Let $M$ be a compact riemannian manifold with boundary $\partial M\neq \varnothing$. I would like to show that there is some neighborhood $U$ of $\partial M$ which is diffeomorphic to $[0,a)\times \partial M$, for some (and thus for all) $a>0$. I would like also this to be true for a differentiable manifold (without having to consider a riemannian metric but since any differentiable manifold admits a riemannian metric, this is not a problem).
What I've tried: first, note that $\partial M$ is also compact, since it's closed in $M$. Also, since $M$ is compact, the injectivity radius $inj(M)>0$. Start with any real number $0<b<inj(M)$. Then define
$$\begin{array}{cccc}F:&[0,b]\times\partial M&\to&M\\ &(t,p)&\mapsto&\exp_p(t\nu(p)) \end{array},$$
where $\nu(p)$ is the inward unit vector normal to $\partial M$ through $p$.
Then I verified that $d F_{(0,p)}$ is an isomorphism, for all $p\in \partial M$ and then tried to use the inverse function theorem.
Using the compactness of $\partial M$ this gave me a finite collection of open sets $[0,a_i)\times U_i$, $U_i\subset \partial M$, such that $U_i$ covers $\partial M$ and the restrictions on any of these sets is a diffeomorphism.
Then I chose $a<\min\{a_i\}$.
I wished $F$ restricted to $[0,a)\times \partial M$ to be a diffeomorphism on its image. But this seems not to work...
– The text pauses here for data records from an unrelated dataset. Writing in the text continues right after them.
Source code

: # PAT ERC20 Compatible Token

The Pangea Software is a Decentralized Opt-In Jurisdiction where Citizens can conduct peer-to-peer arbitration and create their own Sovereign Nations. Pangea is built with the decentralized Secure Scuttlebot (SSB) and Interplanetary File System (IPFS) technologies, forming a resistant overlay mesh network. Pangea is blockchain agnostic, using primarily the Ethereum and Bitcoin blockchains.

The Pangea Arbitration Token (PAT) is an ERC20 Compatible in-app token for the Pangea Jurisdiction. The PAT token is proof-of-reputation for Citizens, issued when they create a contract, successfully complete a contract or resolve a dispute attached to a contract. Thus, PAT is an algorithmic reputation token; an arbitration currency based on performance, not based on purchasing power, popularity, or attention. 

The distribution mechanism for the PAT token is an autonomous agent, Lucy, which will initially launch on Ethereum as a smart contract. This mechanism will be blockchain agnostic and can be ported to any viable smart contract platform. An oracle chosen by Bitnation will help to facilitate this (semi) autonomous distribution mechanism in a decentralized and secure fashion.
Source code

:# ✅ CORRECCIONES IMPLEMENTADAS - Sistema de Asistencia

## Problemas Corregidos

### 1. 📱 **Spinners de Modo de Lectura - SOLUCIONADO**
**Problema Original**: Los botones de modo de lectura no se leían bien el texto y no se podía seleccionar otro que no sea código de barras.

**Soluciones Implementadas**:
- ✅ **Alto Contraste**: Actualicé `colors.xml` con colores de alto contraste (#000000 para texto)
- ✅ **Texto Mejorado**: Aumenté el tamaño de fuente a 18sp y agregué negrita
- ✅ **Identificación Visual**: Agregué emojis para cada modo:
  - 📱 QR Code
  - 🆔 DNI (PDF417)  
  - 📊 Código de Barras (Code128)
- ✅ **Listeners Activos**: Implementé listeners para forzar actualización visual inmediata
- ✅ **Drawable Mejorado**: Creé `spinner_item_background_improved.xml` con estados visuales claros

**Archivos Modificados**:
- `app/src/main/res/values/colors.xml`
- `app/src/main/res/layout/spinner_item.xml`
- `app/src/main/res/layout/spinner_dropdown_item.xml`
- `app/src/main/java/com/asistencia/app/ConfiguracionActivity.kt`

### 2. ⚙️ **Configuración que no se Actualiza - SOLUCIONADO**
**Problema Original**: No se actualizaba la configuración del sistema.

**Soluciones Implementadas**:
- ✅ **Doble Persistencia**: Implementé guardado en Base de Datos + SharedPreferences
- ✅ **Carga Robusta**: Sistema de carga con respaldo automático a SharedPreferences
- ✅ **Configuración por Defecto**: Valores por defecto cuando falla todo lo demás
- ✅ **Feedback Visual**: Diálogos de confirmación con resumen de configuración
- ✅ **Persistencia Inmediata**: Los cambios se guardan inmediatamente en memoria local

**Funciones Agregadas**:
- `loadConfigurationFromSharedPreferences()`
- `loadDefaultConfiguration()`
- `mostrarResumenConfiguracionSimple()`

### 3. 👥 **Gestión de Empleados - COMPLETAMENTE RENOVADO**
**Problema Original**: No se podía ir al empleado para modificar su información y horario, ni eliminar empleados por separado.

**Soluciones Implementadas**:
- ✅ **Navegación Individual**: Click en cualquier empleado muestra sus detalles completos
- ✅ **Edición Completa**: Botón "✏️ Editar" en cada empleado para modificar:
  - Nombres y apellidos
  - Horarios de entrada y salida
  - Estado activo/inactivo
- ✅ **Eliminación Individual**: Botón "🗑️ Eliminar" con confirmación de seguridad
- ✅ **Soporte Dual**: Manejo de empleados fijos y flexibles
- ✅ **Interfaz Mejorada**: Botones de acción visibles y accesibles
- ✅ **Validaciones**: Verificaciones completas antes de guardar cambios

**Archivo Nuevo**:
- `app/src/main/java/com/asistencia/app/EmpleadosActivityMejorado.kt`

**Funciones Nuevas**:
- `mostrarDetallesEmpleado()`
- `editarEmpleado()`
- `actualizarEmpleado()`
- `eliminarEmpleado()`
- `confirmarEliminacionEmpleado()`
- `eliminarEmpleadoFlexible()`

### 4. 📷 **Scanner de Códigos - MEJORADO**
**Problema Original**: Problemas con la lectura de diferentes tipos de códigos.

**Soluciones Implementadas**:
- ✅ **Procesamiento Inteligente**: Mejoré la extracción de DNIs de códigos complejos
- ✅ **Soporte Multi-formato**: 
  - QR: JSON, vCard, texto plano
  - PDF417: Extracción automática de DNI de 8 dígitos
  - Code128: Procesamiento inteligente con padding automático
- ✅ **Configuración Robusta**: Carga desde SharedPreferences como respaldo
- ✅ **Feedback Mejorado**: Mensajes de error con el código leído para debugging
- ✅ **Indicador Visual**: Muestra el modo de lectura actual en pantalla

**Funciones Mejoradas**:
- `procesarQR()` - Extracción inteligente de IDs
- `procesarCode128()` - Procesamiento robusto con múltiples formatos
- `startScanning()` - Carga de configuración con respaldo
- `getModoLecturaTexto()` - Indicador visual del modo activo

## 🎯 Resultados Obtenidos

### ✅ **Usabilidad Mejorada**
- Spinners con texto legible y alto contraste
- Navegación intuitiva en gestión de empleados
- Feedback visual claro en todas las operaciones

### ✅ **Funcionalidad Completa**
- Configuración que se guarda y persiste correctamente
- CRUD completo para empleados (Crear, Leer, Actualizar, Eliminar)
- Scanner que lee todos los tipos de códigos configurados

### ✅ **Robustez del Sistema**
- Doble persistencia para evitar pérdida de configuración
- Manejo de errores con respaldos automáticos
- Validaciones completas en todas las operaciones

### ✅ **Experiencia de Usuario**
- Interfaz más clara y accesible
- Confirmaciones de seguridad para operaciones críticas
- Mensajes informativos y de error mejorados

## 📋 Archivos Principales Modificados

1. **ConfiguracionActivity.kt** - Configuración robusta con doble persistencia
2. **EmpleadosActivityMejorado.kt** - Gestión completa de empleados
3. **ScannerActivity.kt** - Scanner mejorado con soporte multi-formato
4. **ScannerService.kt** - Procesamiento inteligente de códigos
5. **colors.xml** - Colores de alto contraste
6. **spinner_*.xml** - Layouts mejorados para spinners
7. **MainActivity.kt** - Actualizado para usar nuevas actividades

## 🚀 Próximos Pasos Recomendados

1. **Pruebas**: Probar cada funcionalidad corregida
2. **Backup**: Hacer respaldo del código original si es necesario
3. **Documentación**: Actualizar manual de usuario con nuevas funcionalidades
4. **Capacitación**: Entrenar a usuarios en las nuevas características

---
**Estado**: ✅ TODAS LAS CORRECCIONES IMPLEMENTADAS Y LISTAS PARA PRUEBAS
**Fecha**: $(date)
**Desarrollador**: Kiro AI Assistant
For example, how do I avoid such "transversal" intersections? (the injectivity radius condition avoid this?)
Or, if $a$ is too big it seems that something like this can happen:
Since you have that the map $F$ restricted to $[0,a) \times \partial M$ is a local diffeomorphism, it suffices to see that it is injective order to conclude what you want.
Suppose there is no such $a>0$ that makes it injective. It follows that there exists sequences $x_n,y_n \in \partial M$, together with sequences $a_n, b_n$ which go to $0$, for which $F(a_n,x_n)=F(b_n,y_n)$ and $(a_n,x_n) \neq (b_n,y_n)$. Since $\partial M$ is compact, passing to subsequences if necessary, we have that $x_n \to x$ and $y_n \to y$.
Since $F(a_n,x_n) \to F(0,x)=x$ and $F(b_n,y_n) \to F(0,y)=y$, it follows that $x=y$. But since $F$ is locally a diffeomorphism (hence, injective) near $x$, we have a contradiction, because for $n$ sufficiently big $(a_n,x_n),(b_n,y_n)$ are inside a neighbourhood of $(x,0)$ on which $F$ was supposed to be one-to-one, but $F(a_n,x_n)=F(b_n,y_n)$ by construction.